Estimated to cost $4,746,680, the project will make improvements to curbs, crosswalks, sidewalks, sewer lines, water mains, drainage and electrical conduits.

"There's still a lot of leeway with the details," Sharples said, adding engineers at Tanner Hoyle Associates, in Manchester, should have a design ready in about eight weeks.

"They wanted to do something about the streets, but they wanted to do it right," Sharples said, adding the project would replace water lines that have been in use for a century.

Sharples said the city is using a $475,000 Federal Transportation Enhancements Grant to help beautify the streets by adding trees, planters and gateway signage in the downtown area. He added the city is responsible for paying 20 percent of the cost through local funds, which is $9,500.

The city is also working with state officials, counterparts in Maine and railroad officials on a design to renovate the Route 9 bridge over the Salmon Falls River.

Sharples said the project, which could cost between $1 -2 million, would replace the deck and superstructure of the bridge while adding attractive railings and lighting.

If all goes well, Sharples said construction on the bridge - which serves as an important gateway between Somersworth and Berwick, Maine - could begin in 2014.

Sharples said the projects will "really spruce things up in the downtown."

Davis said the upgrades should encourage local landlords and businesses to make improvements to their buildings in the downtown area.

As a result, she added, more area residents will be drawn to downtown as has happened in Newmarket and Dover.

"We're trying to make it more of a destination," Davis said, adding she's spoken to officials and businesses in Newmarket and plans to talk to others in Dover to understand how to improve the process.

Officials are attempting to work with residents, businesses and the contractor to reduce the impact of the projects on the community.

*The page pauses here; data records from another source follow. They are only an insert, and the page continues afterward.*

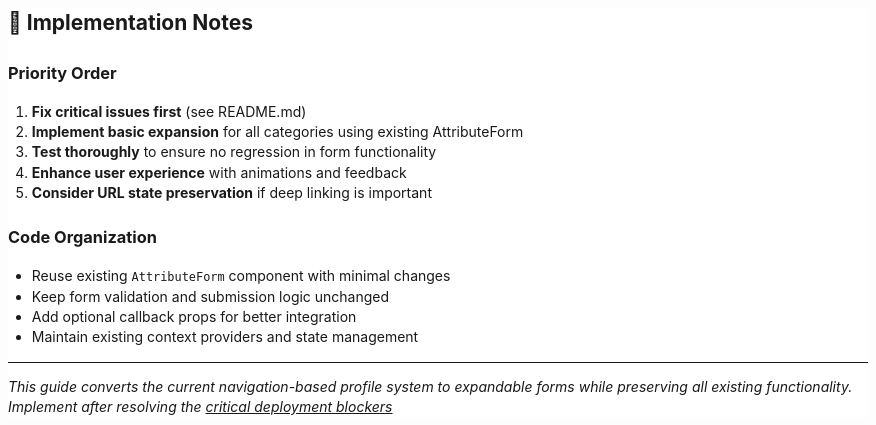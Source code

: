 ## 📝 Implementation Notes

### Priority Order
1. **Fix critical issues first** (see README.md)
2. **Implement basic expansion** for all categories using existing AttributeForm
3. **Test thoroughly** to ensure no regression in form functionality
4. **Enhance user experience** with animations and feedback
5. **Consider URL state preservation** if deep linking is important

### Code Organization
- Reuse existing `AttributeForm` component with minimal changes
- Keep form validation and submission logic unchanged
- Add optional callback props for better integration
- Maintain existing context providers and state management

---

*This guide converts the current navigation-based profile system to expandable forms while preserving all existing functionality. Implement after resolving the [critical deployment blockers](./README.md#🚨-deployment-status)*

"If you're going to rip apart a road, you're going to have an impact," Sharples said, adding they're considering working at night or on weekends, having an accelerated schedule and getting input from businesses.

Davis said she will serve as a liaison for businesses to voice their comments, concerns or suggestions about the project.

Sharples stressed how residents have also had opportunities to comment on the projects and are encouraged to participate in the process. He expects officials to discuss the transportation grant project in the next few weeks.